General information about biotechnology (GM foods)
The application of modern biotechnology to food production presents new opportunities and challenges for human health. The potential benefits to the public health sector include altering the nutrient content of foods, decreasing their allergenic potential, and improving the efficiency of food production systems. On the other hand, the potential effects on human health of the consumption of food produced through genetic modification must be carefully examined. Modern biotechnology must be thoroughly evaluated if it is to bring about a true improvement in our way of producing food The tendency to explain all concerns in this area as a problem of perceptions originating in the consumers incapacity to understand is simplistic. In stead the consumers right to be concerned as well as to be informed should be acknowledged.
The future developments in this area will focus WHO work in four major areas:
A. Establishing scientific safety assessment frameworks based on sound science
There is a need to facilitate the establishment of sound safety and risk assessment frameworks for foods derived from modern biotechnology. In addition to providing input to the Codex Intergovernmental Task Force on Foods Derived from Biotechnology, WHO will develop the principles and guidelines for addressing emerging issues based on sound science.
B. Standardizing methods for nutritional aspects in safety assessments of food derived from modern biotechnology.
There is a need for an increased focus on nutritional assessments of new foods derived from modern biotechnology and in fact from novel foods in general with specific nutritional traits. These types of considerations are already part of the FAO/WHO Expert Consultations on food derived from modern biotechnology, but a strengthened effort is needed. This effort should be coordinated with efforts in other intergovernmental fora, such as the OECD Task Force on Novel Foods.
C. Linking risk assessments to risk management and communication.
Effective mechanisms and approaches are urgently needed both at national and at international level to bridge the outcomes of risk assessments into risk management and risk communication efforts. New thinking towards involving consumers and other interested parties already at the planning stages of risk communication efforts need to be developed. And the experience gained in this area could be used in other aspects of food safety.

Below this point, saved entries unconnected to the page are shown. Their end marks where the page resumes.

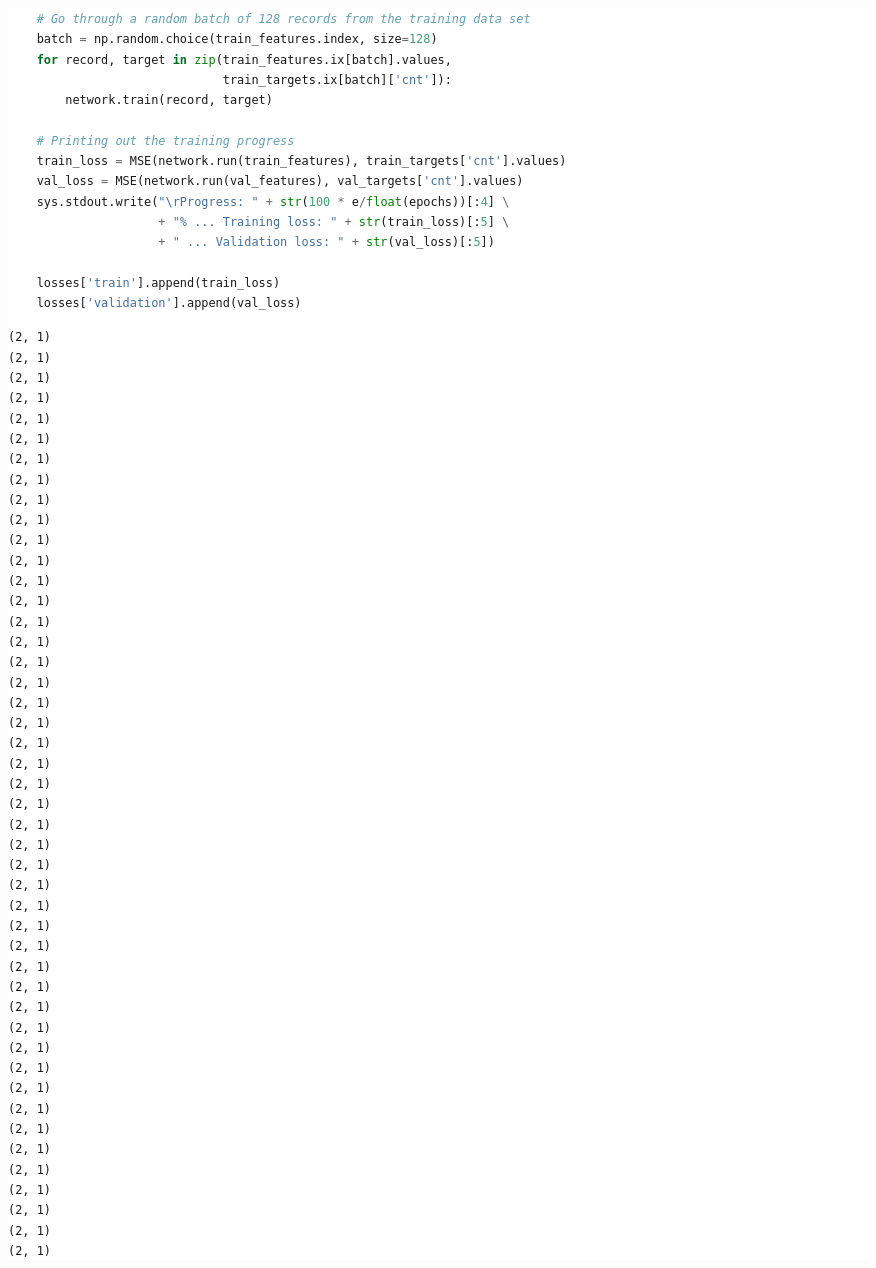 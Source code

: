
 ```python
    # Go through a random batch of 128 records from the training data set
    batch = np.random.choice(train_features.index, size=128)
    for record, target in zip(train_features.ix[batch].values, 
                              train_targets.ix[batch]['cnt']):
        network.train(record, target)
    
    # Printing out the training progress
    train_loss = MSE(network.run(train_features), train_targets['cnt'].values)
    val_loss = MSE(network.run(val_features), val_targets['cnt'].values)
    sys.stdout.write("\rProgress: " + str(100 * e/float(epochs))[:4] \
                     + "% ... Training loss: " + str(train_loss)[:5] \
                     + " ... Validation loss: " + str(val_loss)[:5])
    
    losses['train'].append(train_loss)
    losses['validation'].append(val_loss)
```

    (2, 1)
    (2, 1)
    (2, 1)
    (2, 1)
    (2, 1)
    (2, 1)
    (2, 1)
    (2, 1)
    (2, 1)
    (2, 1)
    (2, 1)
    (2, 1)
    (2, 1)
    (2, 1)
    (2, 1)
    (2, 1)
    (2, 1)
    (2, 1)
    (2, 1)
    (2, 1)
    (2, 1)
    (2, 1)
    (2, 1)
    (2, 1)
    (2, 1)
    (2, 1)
    (2, 1)
    (2, 1)
    (2, 1)
    (2, 1)
    (2, 1)
    (2, 1)
    (2, 1)
    (2, 1)
    (2, 1)
    (2, 1)
    (2, 1)
    (2, 1)
    (2, 1)
    (2, 1)
    (2, 1)
    (2, 1)
    (2, 1)
    (2, 1)
    (2, 1)
    (2, 1) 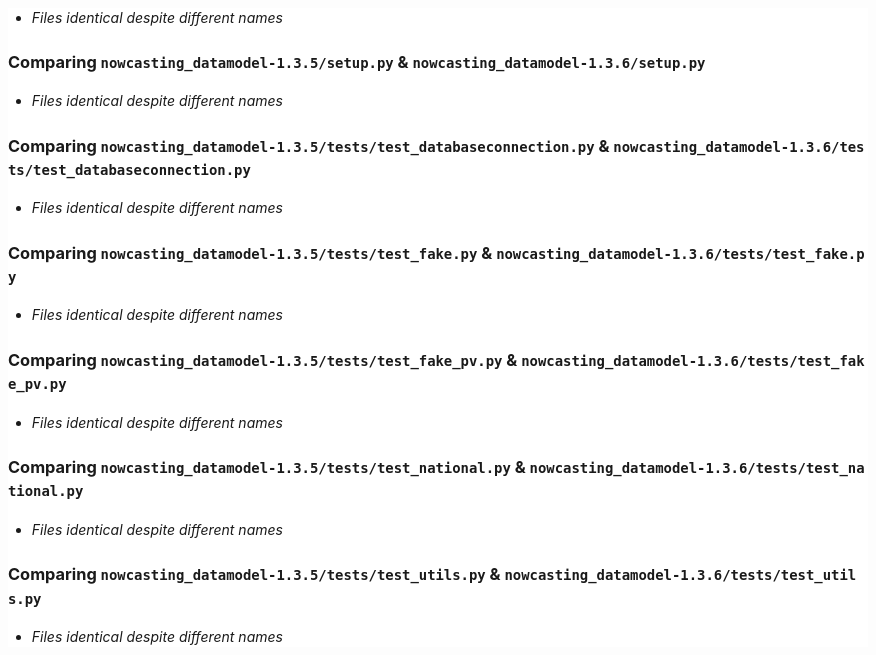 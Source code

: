  * *Files identical despite different names*

### Comparing `nowcasting_datamodel-1.3.5/setup.py` & `nowcasting_datamodel-1.3.6/setup.py`

 * *Files identical despite different names*

### Comparing `nowcasting_datamodel-1.3.5/tests/test_databaseconnection.py` & `nowcasting_datamodel-1.3.6/tests/test_databaseconnection.py`

 * *Files identical despite different names*

### Comparing `nowcasting_datamodel-1.3.5/tests/test_fake.py` & `nowcasting_datamodel-1.3.6/tests/test_fake.py`

 * *Files identical despite different names*

### Comparing `nowcasting_datamodel-1.3.5/tests/test_fake_pv.py` & `nowcasting_datamodel-1.3.6/tests/test_fake_pv.py`

 * *Files identical despite different names*

### Comparing `nowcasting_datamodel-1.3.5/tests/test_national.py` & `nowcasting_datamodel-1.3.6/tests/test_national.py`

 * *Files identical despite different names*

### Comparing `nowcasting_datamodel-1.3.5/tests/test_utils.py` & `nowcasting_datamodel-1.3.6/tests/test_utils.py`

 * *Files identical despite different names*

D. The broader perspective of health and development policy
The development of new foods through modern biotechnology has not always been perceived to be guided by a perspective of "public good". New products with potential health or production benefits in developing countries could change this. Such products will need a more holistic assessment, looking into all aspects of such production changes (health benefit, nutrition, safety, development and socioeconomical issues, etc. In preparation of this work there is a need for WHO to strengthen its collaboration with intersectoral partners. Such efforts would entail technical issues related to such areas as production efficiency and safety assessments but also more general issues of how foods derived from modern biotechnology could be made useful in addressing the needs of developing countries.